For example New York City has multiple mailing address: "New York, NY" is just Manhattan, Brooklyn, the Bronx, and Staten Island use borough boundaries, while Queens includes Flushing, Forest Hills, Jamaica, etc.
In Los Angeles, you have Hollywood, Encino, etc.
I don't know if there's any other cities that are subdivided into different districts.
And then there are mailing addresses for major cities that spill into suburban areas, this includes Buffalo, Rochester and I believe Cleveland.
Where I live you can see a similar pattern: there are mailing addresses for Willowdale, Don Mills, Downsview, etc. - these areas are part of the amalgamated Toronto but were never incorporated. The suburban "edge cities" of Vaughan and Mississauga are broken up as well.
Actually, in Syracuse, the 13214 zip code(DeWitt) is in a portion of the city's East Side and it isn't much different from the portion of the zip outside of city limits in terms of neighborhood character. That post office is outside of city limits too. 13214 Zip Code
You can use "Denver" on any address that has an "802##" and the mail will be delivered. That includes a lot of close-in suburbs on the north and west sides. You can also use the name of the town, such as Northglenn 80233 (for example).

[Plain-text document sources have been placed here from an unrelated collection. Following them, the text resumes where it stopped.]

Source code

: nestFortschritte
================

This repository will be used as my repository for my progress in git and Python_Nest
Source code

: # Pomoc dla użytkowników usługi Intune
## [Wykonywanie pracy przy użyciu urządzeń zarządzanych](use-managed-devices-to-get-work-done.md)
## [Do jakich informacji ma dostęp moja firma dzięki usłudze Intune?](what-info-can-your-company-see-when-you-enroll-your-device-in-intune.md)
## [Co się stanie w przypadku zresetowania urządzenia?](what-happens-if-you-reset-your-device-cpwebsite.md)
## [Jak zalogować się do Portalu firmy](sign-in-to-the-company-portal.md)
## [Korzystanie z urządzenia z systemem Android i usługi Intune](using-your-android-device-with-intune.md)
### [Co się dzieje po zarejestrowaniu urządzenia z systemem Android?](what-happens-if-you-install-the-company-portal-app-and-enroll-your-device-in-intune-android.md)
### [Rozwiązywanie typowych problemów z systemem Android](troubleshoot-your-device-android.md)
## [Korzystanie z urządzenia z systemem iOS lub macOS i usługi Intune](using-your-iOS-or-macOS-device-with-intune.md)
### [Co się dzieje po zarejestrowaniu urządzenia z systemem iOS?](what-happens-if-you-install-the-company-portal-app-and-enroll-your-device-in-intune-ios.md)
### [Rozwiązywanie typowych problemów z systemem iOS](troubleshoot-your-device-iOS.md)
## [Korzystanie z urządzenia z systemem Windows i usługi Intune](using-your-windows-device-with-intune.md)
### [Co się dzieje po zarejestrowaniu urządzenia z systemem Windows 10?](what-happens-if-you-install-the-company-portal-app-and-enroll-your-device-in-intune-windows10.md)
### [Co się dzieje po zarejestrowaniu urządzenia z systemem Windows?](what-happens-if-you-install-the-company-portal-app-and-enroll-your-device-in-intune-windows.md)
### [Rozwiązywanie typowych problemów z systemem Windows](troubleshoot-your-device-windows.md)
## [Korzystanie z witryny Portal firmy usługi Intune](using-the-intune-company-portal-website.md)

In Pittsburgh, certain suburbs which are all the way out at the county line (or even in a few cases just over it) still have Pittsburgh mailing addresses, which can get confusing, particularly because some real estate sites like Trulia base city searches on zip codes.
Worse, there are named zip codes in the suburbs which don't actually exist, like Warrendale, Glenshaw, Wexford, etc. People who are long-term residents tend to identify more correctly with their township or borough, but often newcomers get confused and say they are "from" the zip code name.
This is pretty standard in most places I've lived.
I guess I'm not seeing the point of this thread, or how it relates to urban planning?
It might be because I grew up in New England, but there, it seemed like even small towns always had their own zip code, although cities may have multiple zips.